Classified as non-independent by the board; however, the policy trigger for a No vote on independence grounds applies specifically to non-independent directors serving on the audit or compensation committee — Mr. Shagley serves on the Directors' Enterprise Risk Management and Enterprise Risk Management Committees only, not on the audit or compensation committee, so the independence-based No trigger does not fire; THFF's TSR outperformance of QABA is well within policy thresholds.
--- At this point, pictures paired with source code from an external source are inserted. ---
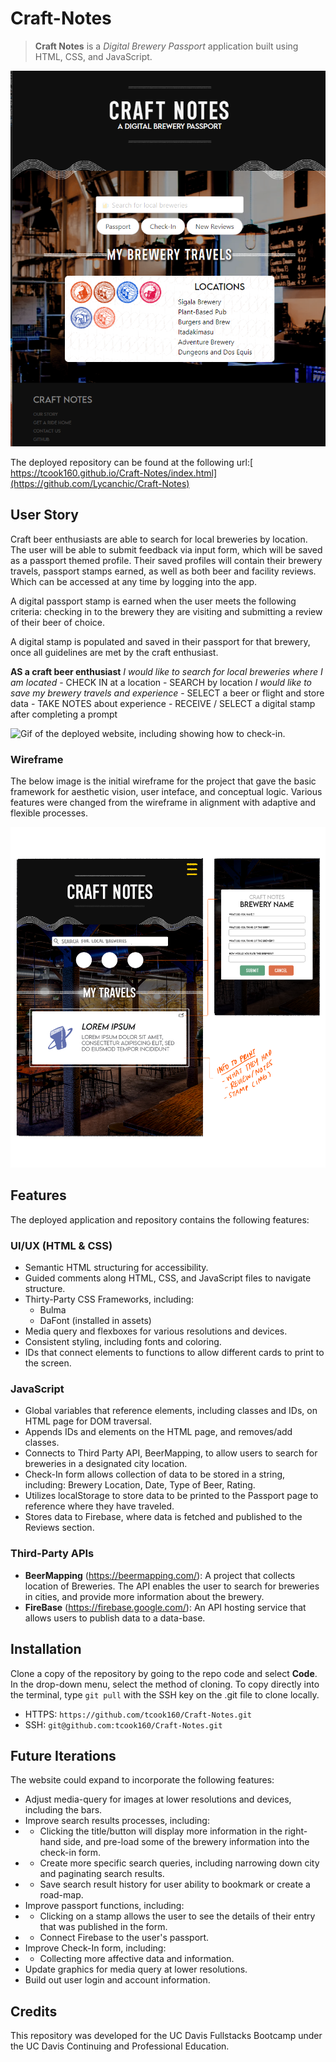 # Craft-Notes

> **Craft Notes** is a *Digital Brewery Passport* application built using HTML, CSS, and JavaScript.

![Image of the deployed website.](./assets/media/images/repo/cn_screenshot_01.png)

The deployed repository can be found at the following url:[ https://tcook160.github.io/Craft-Notes/index.html](https://github.com/Lycanchic/Craft-Notes)

## User Story

Craft beer enthusiasts are able to search for local breweries by location. The user will be able to submit feedback via input form, which will be saved as a passport themed profile. Their saved profiles will contain their brewery travels, passport stamps earned, as well as both beer and facility reviews. Which can be accessed at any time by logging into the app.

A digital passport stamp is earned when the user meets the following criteria: checking in to the brewery they are visiting and submitting a review of their beer of choice.

A digital stamp is populated and saved in their passport for that brewery, once all guidelines are met by the craft enthusiast.

**AS a craft beer enthusiast**
*I would like to search for local breweries where I am located*
	- CHECK IN at a location
	- SEARCH by location
*I would like to save my brewery travels and experience*
	- SELECT a beer or flight and store data
	- TAKE NOTES about experience
	- RECEIVE / SELECT a digital stamp after completing a prompt

![Gif of the deployed website, including showing how to check-in.](./assets/media/images/repo/cn_gif_01.gif)

### Wireframe

The below image is the initial wireframe for the project that gave the basic framework for aesthetic vision, user inteface, and conceptual logic. Various features were changed from the wireframe in alignment with adaptive and flexible processes.

![Image of a wireframe prototype.](./assets/media/images/wireframe/fullstacks_project_wireframe_01_crop.png)

## Features

The deployed application and repository contains the following features:

### UI/UX (HTML & CSS)

* Semantic HTML structuring for accessibility.
* Guided comments along HTML, CSS, and JavaScript files to navigate structure.
* Thirty-Party CSS Frameworks, including:
  * Bulma
  * DaFont (installed in assets)
* Media query and flexboxes for various resolutions and devices.
* Consistent styling, including fonts and coloring.
* IDs that connect elements to functions to allow different cards to print to the screen.

### JavaScript

* Global variables that reference elements, including classes and IDs, on HTML page for DOM traversal.
* Appends IDs and elements on the HTML page, and removes/add classes.
* Connects to Third Party API, BeerMapping, to allow users to search for breweries in a designated city location. 
* Check-In form allows collection of data to be stored in a string, including: Brewery Location, Date, Type of Beer, Rating.
* Utilizes localStorage to store data to be printed to the Passport page to reference where they have traveled.
* Stores data to Firebase, where data is fetched and published to the Reviews section.

### Third-Party APIs

* **BeerMapping** (https://beermapping.com/): A project that collects location of Breweries. The API enables the user to search for breweries in cities, and provide more information about the brewery.
* **FireBase** (https://firebase.google.com/): An API hosting service that allows users to publish data to a data-base.

## Installation

Clone a copy of the repository by going to the repo code and select **Code**. In the drop-down menu, select the method of cloning. To copy directly into the terminal, type `git pull` with the SSH key on the .git file to clone locally.

* HTTPS: `https://github.com/tcook160/Craft-Notes.git`
* SSH: `git@github.com:tcook160/Craft-Notes.git`

## Future Iterations

The website could expand to incorporate the following features:

* Adjust media-query for images at lower resolutions and devices, including the bars.
* Improve search results processes, including:
* * Clicking the title/button will display more information in the right-hand side, and pre-load some of the brewery information into the check-in form.
* * Create more specific search queries, including narrowing down city and paginating search results.
* * Save search result history for user ability to bookmark or create a road-map.
* Improve passport functions, including:
* * Clicking on a stamp allows the user to see the details of their entry that was published in the form.
* * Connect Firebase to the user's passport.
* Improve Check-In form, including:
* * Collecting more affective data and information.
* Update graphics for media query at lower resolutions.
* Build out user login and account information.

## Credits

This repository was developed for the UC Davis Fullstacks Bootcamp under the UC Davis Continuing and Professional Education.
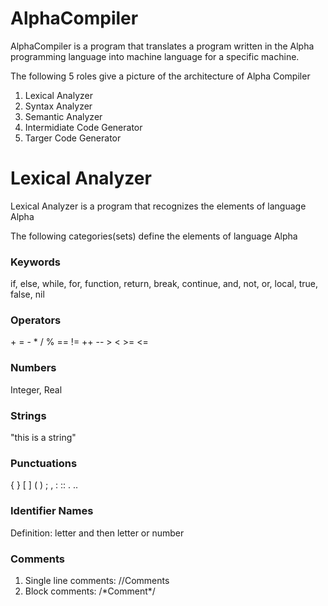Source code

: # AlphaCompiler

AlphaCompiler is a program that translates a program written in the Alpha programming language into machine language for a specific machine.

Τhe following 5 roles give a picture of the architecture of Alpha Compiler

1. Lexical Analyzer
2. Syntax Analyzer
3. Semantic Analyzer
4. Intermidiate Code Generator
5. Targer Code Generator

# Lexical Analyzer
Lexical Analyzer is a program that recognizes the elements of language Alpha

Τhe following categories(sets) define the elements of language Alpha

### Keywords
if, else, while, for, function, return, break, continue, and, not, or, local, true, false, nil

### Operators
\+ = - * / % == != ++ -- > < >= <=

### Numbers
Integer, Real

### Strings
"this is a string"

### Punctuations
{ } [ ] ( ) ;  , : :: . ..

### Identifier Names
Definition: letter and then letter or number

### Comments
1. Single line comments: //Comments
2. Block comments: /\*Comment\*/

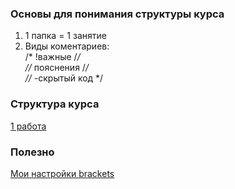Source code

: ### Основы для понимания структуры курса
1.  1 папка = 1 занятие  
2.  Виды коментариев:  
  /* !важные /*/  
  //* пояснения /*/  
  //* -скрытый код */  
### Cтруктура курса
[1 работа](https://github.com/VipBender/JavaScript/tree/master/1js)  
### Полезно
[Мои настройки brackets](https://github.com/VipBender/JavaScript/blob/master/Brackets)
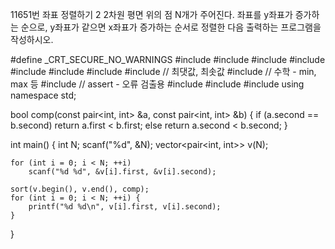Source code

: 11651번 좌표 정렬하기 2
2차원 평면 위의 점 N개가 주어진다. 좌표를 y좌표가 증가하는 순으로, y좌표가 같으면 x좌표가 증가하는 순서로 정렬한 다음 출력하는 프로그램을 작성하시오.



#define _CRT_SECURE_NO_WARNINGS
#include <numeric>
#include <cstdio>
#include <iostream>
#include <cstring>
#include <string>
#include <algorithm>
#include <vector>
#include <climits>   // 최댓값, 최솟값
#include <cmath>   // 수학 - min, max 등
#include <cassert>   // assert - 오류 검출용
#include <queue>
#include <stack>
#include <deque>
using namespace std;

bool comp(const pair<int, int> &a, const pair<int, int> &b) {
	if (a.second == b.second)
		return a.first < b.first;
	else
		return a.second < b.second;
}

int main() {
	int N;
	scanf("%d", &N);
	vector<pair<int, int>> v(N);

	for (int i = 0; i < N; ++i) 
		scanf("%d %d", &v[i].first, &v[i].second);
	
	sort(v.begin(), v.end(), comp);
	for (int i = 0; i < N; ++i) {
		printf("%d %d\n", v[i].first, v[i].second);
	}
}
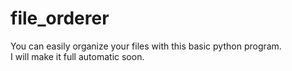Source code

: # file_orderer
You can easily organize your files with this basic python program. 
<br>
I will make it full automatic soon.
All five nominees receive a FOR vote. THFF's 3-year stock return of +72.1% outperforms the community bank benchmark QABA by +32.8 percentage points, well below the 65-point threshold required to trigger against votes for strong-positive TSR companies. One nominee (Norman D. Lowery) is the CEO and a non-independent director with a notable familial relationship to the Chairman, but the board has implemented structural mitigants (role separation, Lead Independent Director). Richard Shagley is non-independent but does not sit on the audit or compensation committee. No overboarding or attendance issues were identified for any nominee.

Say on Pay

✓ FOR

CEO

Norman D. Lowery

Total Comp

$2,395,725

Prior Support

96%%

CEO total compensation of $2,395,725 is within a reasonable range for a President and CEO of a ~$725M market cap community bank that delivered record net income of $79.2 million (up 67%) in 2025, and the prior year say-on-pay vote received 96% support indicating strong shareholder endorsement. Pay mix is appropriately structured with approximately 58% of CEO compensation variable and at-risk, tied to objective short-term (net income, efficiency ratio) and long-term (return on assets, return on equity, tangible book value, EPS over a 3-year period) performance metrics. The company has a meaningful clawback policy, stock ownership requirements, and prohibitions on hedging and pledging, all consistent with sound compensation governance.

Auditor Ratification

✓ FOR

Auditor

Crowe LLP

Tenure

N/A

Audit Fees

$718,200

Non-Audit Fees

$120,435

Non-audit fees (tax services of $120,435) represent approximately 16.8% of audit fees ($718,200), well below the 50% threshold that would raise independence concerns. No material restatements were identified. Crowe LLP is a large national firm appropriate for a $725M market cap community bank. Auditor tenure is not disclosed in the proxy, so the tenure trigger cannot fire per policy — this is noted as a minor negative but does not change the vote.

Actual Vote Results

8-K filed April 15, 2026

View 8-K ↗

Director Elections

Nominee% FORVotes ForWithheld / AgainstResult
Norman D. Lowery
97.4%
8.6M224,980✓ Elected
Mark J. Blade
94.4%
8.3M493,315✓ Elected
Richard J. Shagley
92.8%
8.2M637,108✓ Elected
Paul J. Pierson
90.9%
8.0M801,531✓ Elected
Gregory L. Gibson
89.2%
7.9M946,902✓ Elected

Broker non-votes: 1.9M

Say on Pay

95.0%

For 8.4M · Against 394,294 · Abstain 46,471

✓ Passed

Auditor Ratification

97.7%

For 10.4M · Against 230,385 · Abstain 12,297

✓ Passed

Overall Assessment

The 2026 First Financial Corporation annual meeting presents a clean ballot with three standard proposals: director elections, say-on-pay, and auditor ratification. All three receive FOR votes — the company delivered record financial performance in 2025, its stock has significantly outperformed the community bank benchmark QABA over three years, executive pay is appropriately structured with meaningful performance conditions, and auditor fees show no independence concerns.